[Pink and White Tyranny by Harriet Beecher Stowe]@TWC D-Link bookPink and White Tyranny CHAPTER XXI 4/16
Her well-shaped, classical head was set finely on her graceful neck, and she had a stag-like way of carrying it, that impressed a stranger sometimes as haughty; but Rose could not help that, it was a trick of nature.
Her hair was of the glossiest black, her skin fair as marble, her nose a little, nicely-turned aquiline affair, her eyes of a deep violet blue and shadowed by long dark lashes, her mouth a little larger than the classical proportion, but generous in smiles and laughs which revealed perfect teeth of dazzling whiteness.
There, gentlemen and ladies, is Rose Ferguson's picture: and, if you add to all this the most attractive impulsiveness and self-unconsciousness, you will not wonder that Harry Endicott at first found himself admiring her, and fancied driving out with her in the park; and that when admiring eyes followed them both, as a handsome pair, Harry was well pleased. Rose, too, liked Harry Endicott.

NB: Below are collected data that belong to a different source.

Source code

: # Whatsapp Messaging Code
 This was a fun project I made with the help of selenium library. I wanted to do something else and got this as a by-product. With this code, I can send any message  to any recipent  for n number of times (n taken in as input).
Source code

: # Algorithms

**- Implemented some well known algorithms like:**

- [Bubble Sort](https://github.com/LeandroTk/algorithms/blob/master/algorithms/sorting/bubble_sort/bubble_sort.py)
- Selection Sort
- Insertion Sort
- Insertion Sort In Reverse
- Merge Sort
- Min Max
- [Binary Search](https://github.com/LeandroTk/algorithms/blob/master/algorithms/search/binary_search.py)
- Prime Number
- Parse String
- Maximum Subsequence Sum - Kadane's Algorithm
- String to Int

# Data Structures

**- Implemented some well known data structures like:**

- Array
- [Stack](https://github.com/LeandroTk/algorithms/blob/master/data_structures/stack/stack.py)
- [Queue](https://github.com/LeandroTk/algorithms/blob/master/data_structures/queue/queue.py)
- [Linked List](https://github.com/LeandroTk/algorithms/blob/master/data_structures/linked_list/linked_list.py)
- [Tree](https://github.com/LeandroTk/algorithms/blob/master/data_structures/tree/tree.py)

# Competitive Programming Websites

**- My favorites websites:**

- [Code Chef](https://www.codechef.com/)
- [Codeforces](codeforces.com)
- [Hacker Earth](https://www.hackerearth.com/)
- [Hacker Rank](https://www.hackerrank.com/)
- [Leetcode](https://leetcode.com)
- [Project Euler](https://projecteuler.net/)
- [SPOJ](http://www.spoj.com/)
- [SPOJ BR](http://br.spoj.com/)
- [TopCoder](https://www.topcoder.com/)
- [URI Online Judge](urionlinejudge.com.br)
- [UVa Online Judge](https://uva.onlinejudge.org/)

A young girl of twenty is not a severe judge of a handsome, lively young man, who knows far more of the world than she does; and though Harry's conversation was a perfect Catherine-wheel of all sorts of wild talk,--sneering, bitter, and sceptical, and giving expression to the most heterodox sentiments, with the evident intention of shocking respectable authorities,--Rose rather liked him than otherwise; though she now and then took the liberty to stand upon her dignity, and opened her great blue eyes on him with a grave, inquiring look of surprise,--a look that seemed to challenge him to stand and defend himself.
From time to time, too, she let fall little bits of independent opinion, well poised and well turned, that hit exactly where she meant they should; and Harry began to stand a little in awe of her. Harry had never known a woman like Rose; a woman so poised and self-centred, so cultivated, so capable of deep and just reflections, and so religious.